Given Japan’s reverse yield gap, is it safe to assume its malaise of deflation and low economic growth has been exported to the western world.

The gap between bond and equity yields is becoming a critical issue in the world financial markets. According to this valuation model, popularly known as the “Fed model,” in equilibrium the real yield on the 10-year US Treasury Bonds should be similar to the S&P 500 earnings yield (that is, S&P forward earnings divided by the S&P level). Differences in these yields identify an over-priced or under-priced equity market. More specifically, if the S&P earnings yield is higher than the treasury yield, investors should sell treasuries and buy stocks (i.e. stocks are undervalued), while if the S&P earnings yield is lower investors should sell stocks and buy the more attractive treasuries (i.e. stocks are overvalued).

 

Until 1959, equity yields were in excess of bond yields both in the US and UK. The reason being investors had to be rewarded for the extra risk he/she took to invest in equities, known as the ‘equity risk premium’. After 1959, equity yields were below bond yields. This was because, as Professor Paul Marsh of the London Business School explains, the yield gap equals the expected risk premium on equities minus the expected growth in dividends which tend to rise with inflation. It may be recollected that in order to arrive at the equity yield, investors notionally add a risk premium to the bond yield. Therefore, inflation and growth are both crucial in determining whether the yield gap is positive or negative. The higher the inflation and growth, the more equity yields will be below the bond yields.

Of late, the dividend yield for the S&P 500, currently at 3.45 per cent, has risen above the yield for the 10-year Treasury note for the first time in a long period of 50 years. In the UK, the FTSE 100 dividend yield is at 6.24 per cent, much above the UK 10-year Gilt’s yield of 3.74 per cent. Are there any ominous portends of this once-in-fifty years phenomenon?

Resurgent bulls view this as evidence that stocks are undervalued and offering investors a “once in a generation” buying opportunity.
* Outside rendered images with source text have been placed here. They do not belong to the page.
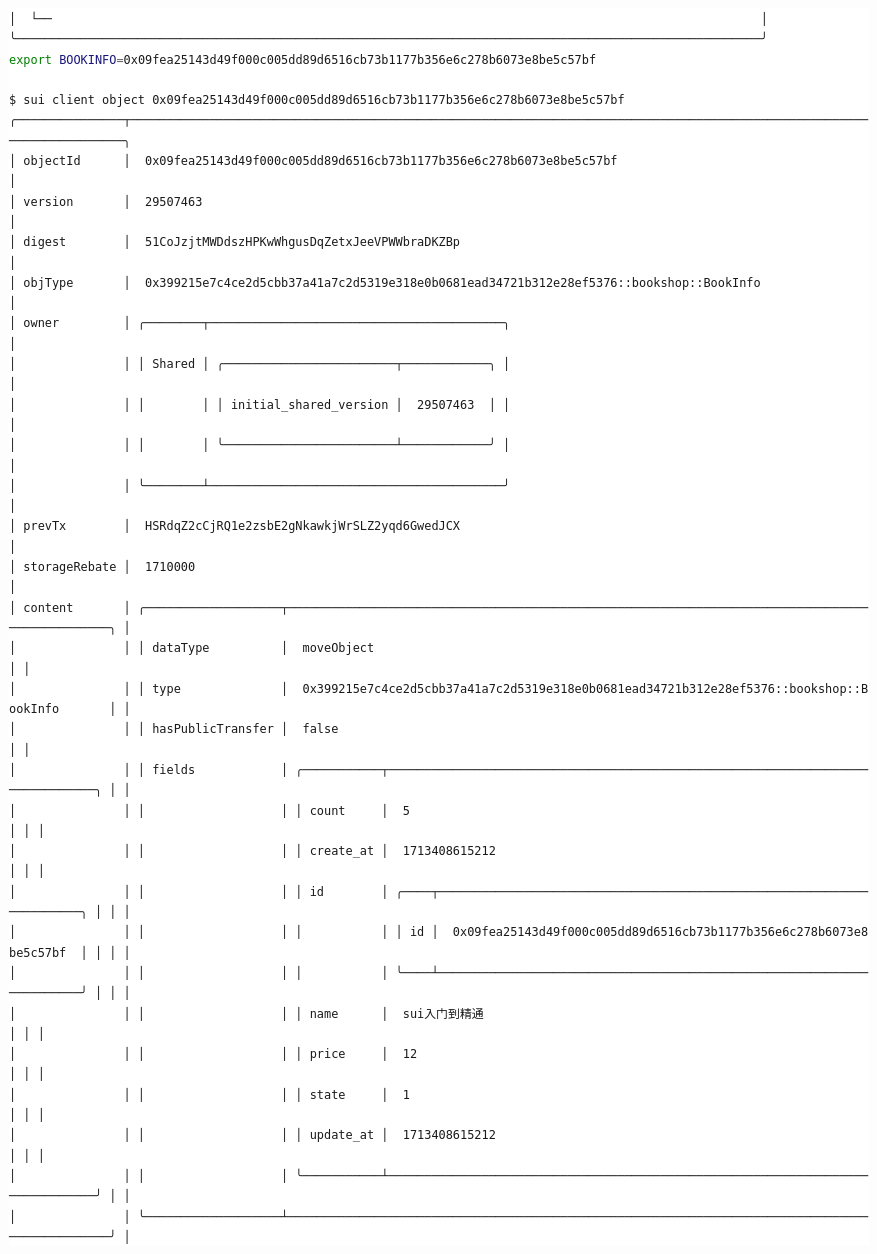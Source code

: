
 ```bash
│  └──                                                                                                   │
╰────────────────────────────────────────────────────────────────────────────────────────────────────────╯
export BOOKINFO=0x09fea25143d49f000c005dd89d6516cb73b1177b356e6c278b6073e8be5c57bf

$ sui client object 0x09fea25143d49f000c005dd89d6516cb73b1177b356e6c278b6073e8be5c57bf
╭───────────────┬───────────────────────────────────────────────────────────────────────────────────────────────────────────────────────╮
│ objectId      │  0x09fea25143d49f000c005dd89d6516cb73b1177b356e6c278b6073e8be5c57bf                                                   │
│ version       │  29507463                                                                                                             │
│ digest        │  51CoJzjtMWDdszHPKwWhgusDqZetxJeeVPWWbraDKZBp                                                                         │
│ objType       │  0x399215e7c4ce2d5cbb37a41a7c2d5319e318e0b0681ead34721b312e28ef5376::bookshop::BookInfo                               │
│ owner         │ ╭────────┬─────────────────────────────────────────╮                                                                  │
│               │ │ Shared │ ╭────────────────────────┬────────────╮ │                                                                  │
│               │ │        │ │ initial_shared_version │  29507463  │ │                                                                  │
│               │ │        │ ╰────────────────────────┴────────────╯ │                                                                  │
│               │ ╰────────┴─────────────────────────────────────────╯                                                                  │
│ prevTx        │  HSRdqZ2cCjRQ1e2zsbE2gNkawkjWrSLZ2yqd6GwedJCX                                                                         │
│ storageRebate │  1710000                                                                                                              │
│ content       │ ╭───────────────────┬───────────────────────────────────────────────────────────────────────────────────────────────╮ │
│               │ │ dataType          │  moveObject                                                                                   │ │
│               │ │ type              │  0x399215e7c4ce2d5cbb37a41a7c2d5319e318e0b0681ead34721b312e28ef5376::bookshop::BookInfo       │ │
│               │ │ hasPublicTransfer │  false                                                                                        │ │
│               │ │ fields            │ ╭───────────┬───────────────────────────────────────────────────────────────────────────────╮ │ │
│               │ │                   │ │ count     │  5                                                                            │ │ │
│               │ │                   │ │ create_at │  1713408615212                                                                │ │ │
│               │ │                   │ │ id        │ ╭────┬──────────────────────────────────────────────────────────────────────╮ │ │ │
│               │ │                   │ │           │ │ id │  0x09fea25143d49f000c005dd89d6516cb73b1177b356e6c278b6073e8be5c57bf  │ │ │ │
│               │ │                   │ │           │ ╰────┴──────────────────────────────────────────────────────────────────────╯ │ │ │
│               │ │                   │ │ name      │  sui入门到精通                                                                │ │ │
│               │ │                   │ │ price     │  12                                                                           │ │ │
│               │ │                   │ │ state     │  1                                                                            │ │ │
│               │ │                   │ │ update_at │  1713408615212                                                                │ │ │
│               │ │                   │ ╰───────────┴───────────────────────────────────────────────────────────────────────────────╯ │ │
│               │ ╰───────────────────┴───────────────────────────────────────────────────────────────────────────────────────────────╯ │
```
The bears on the other hand believe that corporate dividends are going to fall sharply, as the message from lower bond yields is one of weakening economy, well into 2009 and beyond, as collapsing corporate profits begin to take centre-stage. To further their argument, they point out the dramatic collapse in commodity prices from their highs reached earlier in 2008. The inflation data coming out of the US and UK shows that even Consumer Price Indices have begun to decline. This disinflationary trend, according to many economists, is expected to gather momentum. In other words, the risk of inflation has been priced out of the US bond market. The current low 10-year Treasury yield thus reflects the removal of customary inflation premium. Fear of deflation has now hit the bond markets and policymakers. The fact that the US Fed plans to buy $500 billion of mortgages to salvage the beleaguered housing sector has added to the woes and caused the 3 per cent threshold for 10-year long-term US rates to be broken.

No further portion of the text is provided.